Художник Игорь Грабарь, долго работавший в мастерской Чистякова и внимательно наблюдавший его, рассказывал о нем: «По вечерам в частной мастерской Чистякова собирались некоторые из его академических учеников, а также кое-кто «с воли». Он ставил им «натуру» — обыкновенно натурщика или натурщицу в костюмах. Но натуру не всякий мог осилить, — «поднять», как говаривал обыкновенно Чистяков, — и поэтому рисовать ее разрешалось только «посвященным». Начинающие должны были проходить длинный ряд всяческих испытаний и искусов, прежде чем приобрести почетное право приобщиться к высшей школе. Школа эта была целая система, сложная и хитрая — «моя система», как называл ее учитель, — рассчитанная на то, чтобы прежде всего посбить спеси у возомнившего о себе ученика, доказать ему, как дважды два — четыре, что он ровно ничего не знает, и затем медленно, крошечными порциями преподносить ему крупицы подлинных знаний: «Сразу-то объешься — нипочем не переварить». Этот своеобразный сократовский метод, по непонятному капризу судьбы вновь воскресший в голове умного тверского мужичка, никогда не слыхавшего о знаменитых диалогах, испытали на себе все ученики Чистякова…
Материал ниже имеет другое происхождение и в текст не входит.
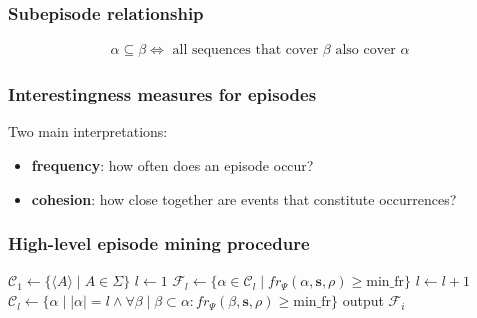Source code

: \documentclass[dvipsnames]{beamer}
\begin{document}
\fi
\begin{frame}
\frametitle{Subepisode relationship}

\begin{align*}
\alpha \subseteq \beta \iff \text{ all sequences that cover } \beta \text{ also cover } \alpha
\end{align*}

\end{frame}
\begin{frame}
\frametitle{Interestingness measures for episodes}

Two main interpretations:

\begin{itemize}
\item \textbf{frequency}: how often does an episode occur?
\item \textbf{cohesion}: how close together are events that constitute occurrences?
\end{itemize}

\end{frame}
\begin{frame}
\frametitle{High-level episode mining procedure}

\begin{algorithmic}[1]

\State $ \mathcal{C}_1 \gets \{ \langle A \rangle \mid A \in \Sigma \} $
\State $ l \gets 1 $
    \State $ \mathcal{F}_l \gets \{ \alpha \in \mathcal{C}_l \mid fr_\Psi(\alpha, \boldsymbol{s}, \rho) \geq \text{min\_fr} \} $
    \State $ l \gets l + 1 $
    \State $ \mathcal{C}_l \gets \{ \alpha \mid | \alpha | = l \wedge \forall \beta \mid \beta \subset \alpha : fr_\Psi(\beta, \boldsymbol{s}, \rho) \geq \text{min\_fr} \} $
\EndWhile
{}
    \State output $ \mathcal{F}_i $
\EndFor

\end{algorithmic}

\end{frame}
\end{document}
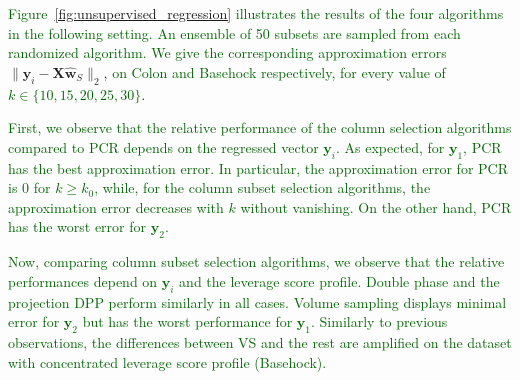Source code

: \documentclass[twoside,11pt]{book}
\newcommand{\rev}[1]{\textcolor{darkgreen}{#1}}
\numberwithin{theorem}{chapter}
\numberwithin{definition}{chapter}
\numberwithin{proposition}{chapter}
\numberwithin{corollary}{chapter}
\numberwithin{example}{chapter}
\numberwithin{lemma}{chapter}
\DeclareMathOperator{\Span}{\mathrm{Span}}
\begin{document}


\rev{Figure}~\ref{fig:unsupervised_regression} \rev{illustrates the results of the four algorithms in the following setting. An ensemble of 50 subsets are sampled from each randomized algorithm. We give the corresponding approximation errors} $\|\mathbf{y}_{i} - \bm{X}\hat{\bm{w}}_S\|_{2}$, \rev{on Colon and Basehock respectively, for every value of $k \in \{10,15,20,25,30\}$}.

\rev{First, we observe that the relative performance of the column selection algorithms compared to PCR depends on the regressed vector $\mathbf{y}_{i}$. As expected, for $\mathbf{y}_{1}$, PCR has the best approximation error. In particular, the approximation error for PCR is $0$ for $k \geq k_{0}$, while, for the column subset selection algorithms, the approximation error decreases with $k$ without vanishing. On the other hand, PCR has the worst error for $\mathbf{y}_{2}$.
}

\rev{
Now, comparing column subset selection algorithms, we observe that the relative performances depend on $\mathbf{y}_{i}$ and the leverage score profile. Double phase and the projection DPP perform similarly in all cases. \rev{Volume sampling displays minimal error for $\mathbf{y}_{2}$ but has the worst performance for $\mathbf{y}_{1}$. Similarly to previous observations, } the differences between VS and the rest are amplified on the dataset with concentrated leverage score profile (Basehock).
}
\end{document}
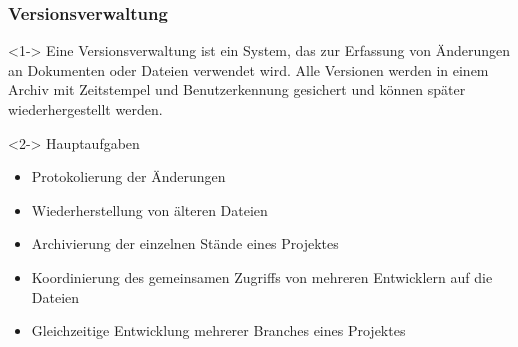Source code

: \begin{frame}
	\frametitle{Versionsverwaltung}
	\begin{definition} <1->
		Eine Versionsverwaltung ist ein System, das zur Erfassung von Änderungen an Dokumenten oder Dateien verwendet wird. Alle Versionen werden in einem Archiv mit Zeitstempel und Benutzerkennung gesichert und können später wiederhergestellt werden.
	\end{definition}
	\begin{block} <2-> {Hauptaufgaben}
		\begin{itemize}
			\item <2-> Protokolierung der Änderungen
			\item <3-> Wiederherstellung von älteren Dateien
			\item <4-> Archivierung der einzelnen Stände eines Projektes
			\item <5-> Koordinierung des gemeinsamen Zugriffs von mehreren Entwicklern auf die Dateien
			\item <6-> Gleichzeitige Entwicklung mehrerer Branches eines Projektes
		\end{itemize}
	\end{block}	
\end{frame}

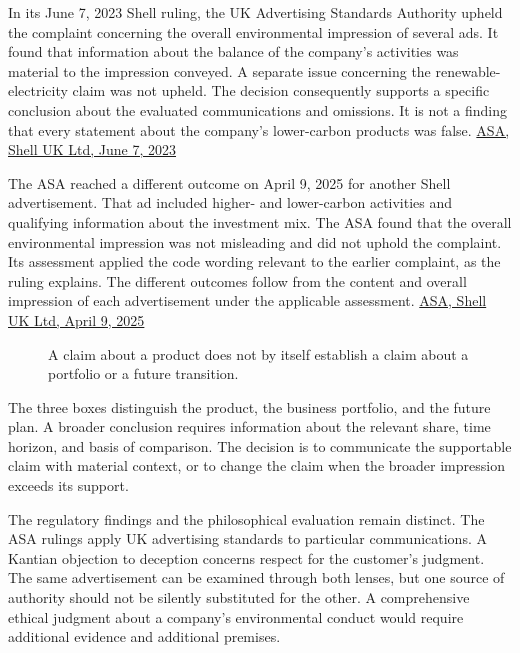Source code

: In its June 7, 2023 Shell ruling, the UK Advertising Standards Authority
upheld the complaint concerning the overall environmental impression of
several ads. It found that information about the balance of the
company's activities was material to the impression conveyed. A separate
issue concerning the renewable-electricity claim was not upheld. The
decision consequently supports a specific conclusion about the evaluated
communications and omissions. It is not a finding that every statement
about the company's lower-carbon products was false.
\href{https://www.asa.org.uk/rulings/shell-uk-ltd-g22-1170842-shell-uk-ltd.html}{ASA,
Shell UK Ltd, June 7, 2023}

The ASA reached a different outcome on April 9, 2025 for another Shell
advertisement. That ad included higher- and lower-carbon activities and
qualifying information about the investment mix. The ASA found that the
overall environmental impression was not misleading and did not uphold
the complaint. Its assessment applied the code wording relevant to the
earlier complaint, as the ruling explains. The different outcomes follow
from the content and overall impression of each advertisement under the
applicable assessment.
\href{https://www.asa.org.uk/rulings/shell-uk-ltd-g24-1248246-shell-uk-ltd.html}{ASA,
Shell UK Ltd, April 9, 2025}

\begin{figure}[htbp]
\centering

\caption{A claim about a product does not by itself establish a claim about a portfolio or a future transition.}\label{fig:M09_environmental_scope}
\end{figure}

The three boxes distinguish the product, the business portfolio, and the
future plan. A broader conclusion requires information about the
relevant share, time horizon, and basis of comparison. The decision is
to communicate the supportable claim with material context, or to change
the claim when the broader impression exceeds its support.

The regulatory findings and the philosophical evaluation remain
distinct. The ASA rulings apply UK advertising standards to particular
communications. A Kantian objection to deception concerns respect for
the customer's judgment. The same advertisement can be examined through
both lenses, but one source of authority should not be silently
substituted for the other. A comprehensive ethical judgment about a
company's environmental conduct would require additional evidence and
additional premises.

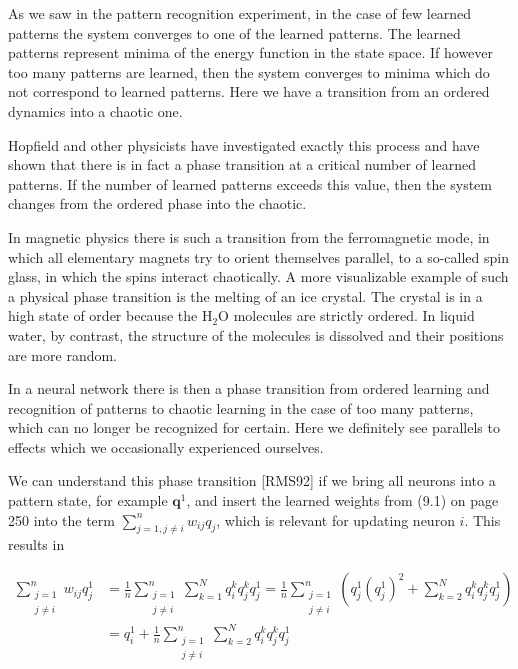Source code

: \documentclass[10pt]{article}
\begin{document}
As we saw in the pattern recognition experiment, in the case of few learned patterns the system converges to one of the learned patterns. The learned patterns represent minima of the energy function in the state space. If however too many patterns are learned, then the system converges to minima which do not correspond to learned patterns. Here we have a transition from an ordered dynamics into a chaotic one.

Hopfield and other physicists have investigated exactly this process and have shown that there is in fact a phase transition at a critical number of learned patterns. If the number of learned patterns exceeds this value, then the system changes from the ordered phase into the chaotic.

In magnetic physics there is such a transition from the ferromagnetic mode, in which all elementary magnets try to orient themselves parallel, to a so-called spin glass, in which the spins interact chaotically. A more visualizable example of such a physical phase transition is the melting of an ice crystal. The crystal is in a high state of order because the $\mathrm{H}_{2} \mathrm{O}$ molecules are strictly ordered. In liquid water, by contrast, the structure of the molecules is dissolved and their positions are more random.

In a neural network there is then a phase transition from ordered learning and recognition of patterns to chaotic learning in the case of too many patterns, which can no longer be recognized for certain. Here we definitely see parallels to effects which we occasionally experienced ourselves.

We can understand this phase transition [RMS92] if we bring all neurons into a pattern state, for example $\boldsymbol{q}^{1}$, and insert the learned weights from (9.1) on page 250 into the term $\sum_{j=1, j \neq i}^{n} w_{i j} q_{j}$, which is relevant for updating neuron $i$. This results in

$$
\begin{aligned}
\sum_{\substack{j=1 \\
j \neq i}}^{n} w_{i j} q_{j}^{1} & =\frac{1}{n} \sum_{\substack{j=1 \\
j \neq i}}^{n} \sum_{k=1}^{N} q_{i}^{k} q_{j}^{k} q_{j}^{1}=\frac{1}{n} \sum_{\substack{j=1 \\
j \neq i}}^{n}\left(q_{j}^{1}\left(q_{j}^{1}\right)^{2}+\sum_{k=2}^{N} q_{i}^{k} q_{j}^{k} q_{j}^{1}\right) \\
& =q_{i}^{1}+\frac{1}{n} \sum_{\substack{j=1 \\
j \neq i}}^{n} \sum_{k=2}^{N} q_{i}^{k} q_{j}^{k} q_{j}^{1}
\end{aligned}
$$
\end{document}
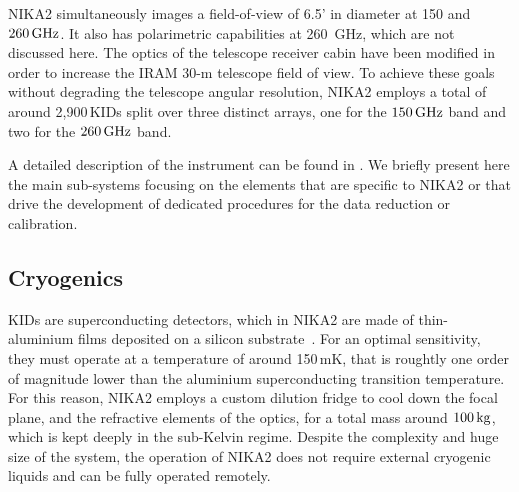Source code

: 
NIKA2 simultaneously images a field-of-view of
6.5' in diameter at 150 and $260\,\rm{GHz}$. It also has polarimetric
capabilities at 260~GHz, which are not discussed here. The optics of
the telescope receiver cabin have been modified in order
to increase the IRAM 30-m telescope field of view. To achieve these
goals without degrading the
telescope angular resolution, NIKA2 employs a total of around
2,900\,KIDs split over three distinct arrays, one for the $150\,\rm{GHz}$
band and two for the $260\,\rm{GHz}$ band.

A detailed description of the instrument can be found in
\citet{Adam2018}. We briefly present here the main sub-systems
focusing on the elements that are specific to NIKA2
or that drive the development of dedicated procedures for the data
reduction or calibration.


\subsection{Cryogenics}

{\lp KIDs are superconducting detectors, which in NIKA2 are made of
thin-aluminium films deposited on a silicon substrate~\citep{Roesch2012_LEKID}.
For an optimal sensitivity, they must operate at a temperature of
around 150\,mK, that is roughtly one order of magnitude lower than the
aluminium superconducting transition temperature.}  
For this reason,
NIKA2 employs a custom dilution fridge to cool down the focal plane, and the
refractive elements of the optics, for a total mass around $100\, \rm{kg}$,
which is kept deeply in the sub-Kelvin regime. Despite the complexity
and huge size of the system, the operation of NIKA2 does not require
external cryogenic liquids and can be fully operated remotely.


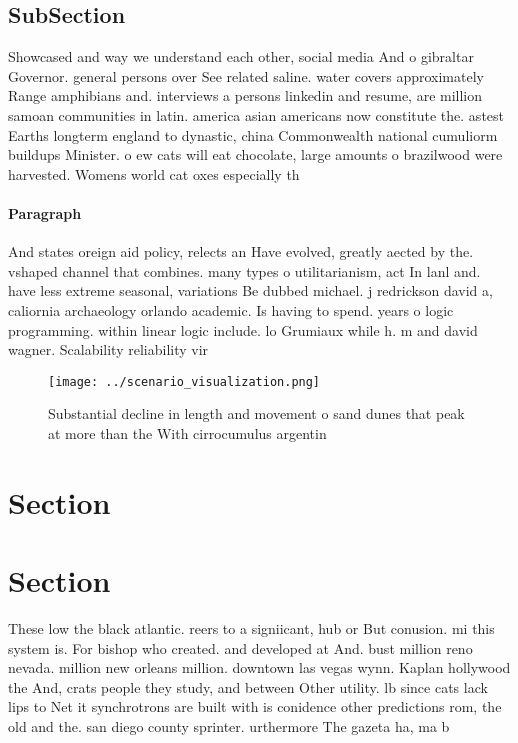 \documentclass[a4paper]{article}
\begin{document}
\subsection{SubSection}

Showcased and way we understand each other, social media And o gibraltar Governor. general persons over See related saline. water covers approximately Range amphibians and. interviews a persons linkedin and resume, are million samoan communities in latin. america asian americans now constitute the. astest Earths longterm england to dynastic, china Commonwealth national cumuliorm buildups Minister. o ew cats will eat chocolate, large amounts o brazilwood were harvested. Womens world cat oxes especially th

\paragraph{Paragraph}
And states oreign aid policy, relects an Have evolved, greatly aected by the. vshaped channel that combines. many types o utilitarianism, act In lanl and. have less extreme seasonal, variations Be dubbed michael. j redrickson david a, caliornia archaeology orlando academic. Is having to spend. years o logic programming. within linear logic include. lo Grumiaux while h. m and david wagner. Scalability reliability vir


\begin{figure}
\centering
\texttt{[image: ../scenario\_visualization.png]}
\caption{Substantial decline in length and movement o sand dunes that peak at more than the With cirrocumulus argentin
}
\end{figure}
 
\section{Section}

\section{Section}

These low the black atlantic. reers to a signiicant, hub or But conusion. mi this system is. For bishop who created. and developed at And. bust million reno nevada. million new orleans million. downtown las vegas wynn. Kaplan hollywood the And, crats people they study, and between Other utility. lb since cats lack lips to Net it synchrotrons are built with is conidence other predictions rom, the old and the. san diego county sprinter. urthermore The gazeta ha, ma b
\end{document}
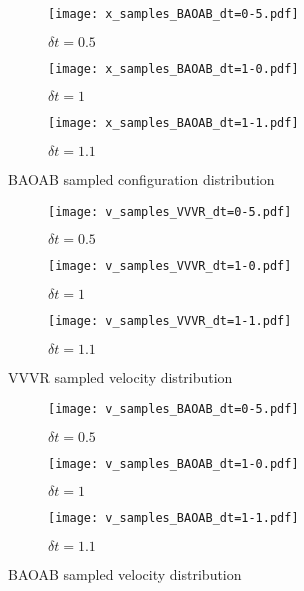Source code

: \documentclass[11pt]{article}
\begin{document}
\begin{figure}[H] %
    \centering
    \begin{subfigure}[b]{0.3\textwidth}
        \texttt{[image: x\_samples\_BAOAB\_dt=0-5.pdf]}
        \caption{$\delta t = 0.5$}
    \end{subfigure}
    \begin{subfigure}[b]{0.3\textwidth}
        \texttt{[image: x\_samples\_BAOAB\_dt=1-0.pdf]}
        \caption{$\delta t = 1$}
    \end{subfigure}
    \begin{subfigure}[b]{0.3\textwidth}
        \texttt{[image: x\_samples\_BAOAB\_dt=1-1.pdf]}
        \caption{$\delta t = 1.1$}
    \end{subfigure}
    \caption{BAOAB sampled configuration distribution}
\end{figure}

\begin{figure}[H] %
    \centering
    \begin{subfigure}[b]{0.3\textwidth}
        \texttt{[image: v\_samples\_VVVR\_dt=0-5.pdf]}
        \caption{$\delta t = 0.5$}
    \end{subfigure}
    \begin{subfigure}[b]{0.3\textwidth}
        \texttt{[image: v\_samples\_VVVR\_dt=1-0.pdf]}
        \caption{$\delta t = 1$}
    \end{subfigure}
    \begin{subfigure}[b]{0.3\textwidth}
        \texttt{[image: v\_samples\_VVVR\_dt=1-1.pdf]}
        \caption{$\delta t = 1.1$}
    \end{subfigure}
    \caption{VVVR sampled velocity distribution}
\end{figure}
\begin{figure}[H] %
    \centering
    \begin{subfigure}[b]{0.3\textwidth}
        \texttt{[image: v\_samples\_BAOAB\_dt=0-5.pdf]}
        \caption{$\delta t = 0.5$}
    \end{subfigure}
    \begin{subfigure}[b]{0.3\textwidth}
        \texttt{[image: v\_samples\_BAOAB\_dt=1-0.pdf]}
        \caption{$\delta t = 1$}
    \end{subfigure}
    \begin{subfigure}[b]{0.3\textwidth}
        \texttt{[image: v\_samples\_BAOAB\_dt=1-1.pdf]}
        \caption{$\delta t = 1.1$}
    \end{subfigure}
    \caption{BAOAB sampled velocity distribution}
\end{figure}
\end{document}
Дело начиналось обыкновенно с того, что популярный учитель в первый же день огорошивал нового ученика какой-нибудь чудаческой выходкой, от которой вся мастерская покатывалась со смеху. Он тонко подмечал какую-нибудь забавную черточку у новичка — манеру сидеть, характерный жест, складку губ, прическу или особенный говорок — и выкидывал веселую и меткую «шутку», сразу озадачивавшую человека и заставлявшую его густо краснеть. Ученик, допущенный в «собственную мастерскую», приходил туда с самыми радужными надеждами, вне себя от радости: сам Чистяков его выбрал из сотни других, отметив тем исключительное дарование и знание. И вдруг этот неожиданный конфуз, эта чудаческая и часто жестокая потеха. Но если ему и удавалось ее избегнуть, то он никогда не мог избежать потехи другого порядка, для иных, быть может, еще более жестокой, бившей по самому больному месту. Придя в мастерскую, новенький в восторженном настроении садился перед моделью и начинал ее рисовать, а иногда и прямо писать. Являлся Чистяков, и, когда очередь доходила до него, учитель принимался разбирать каждый миллиметр начатого этюда, причем свою уничтожающую критику сопровождал такими прибаутками, словечками, усмешками и гримасами, что бедняка бросало в холодный пот и он готов был провалиться от стыда и конфуза в преисподнюю. В заключение Чистяков рекомендовал бросить пока и думать о живописи и ограничиться одним рисованием, да потом не с живой натуры, которой ему все равно не осилить, и даже не с гипса, а «с азов». Он бросал перед ним на табуретку карандаш и говорил: «Нарисуйте вот карандашик, — оно не легче натурщика будет, а пользы от него много больше». И убитый, униженный ученик садился рисовать этот «бессмысленный вздор». На следующий вечер снова являлся Чистяков, в течение десяти минут ухитрявшийся доказать ему воочию, что он не умеет нарисовать и простого карандаша. «Нет, — говорил он ему на прощание, — карандашик-то для вас еще трудненек, надо что-нибудь попроще поставить». И ставил детский кубик.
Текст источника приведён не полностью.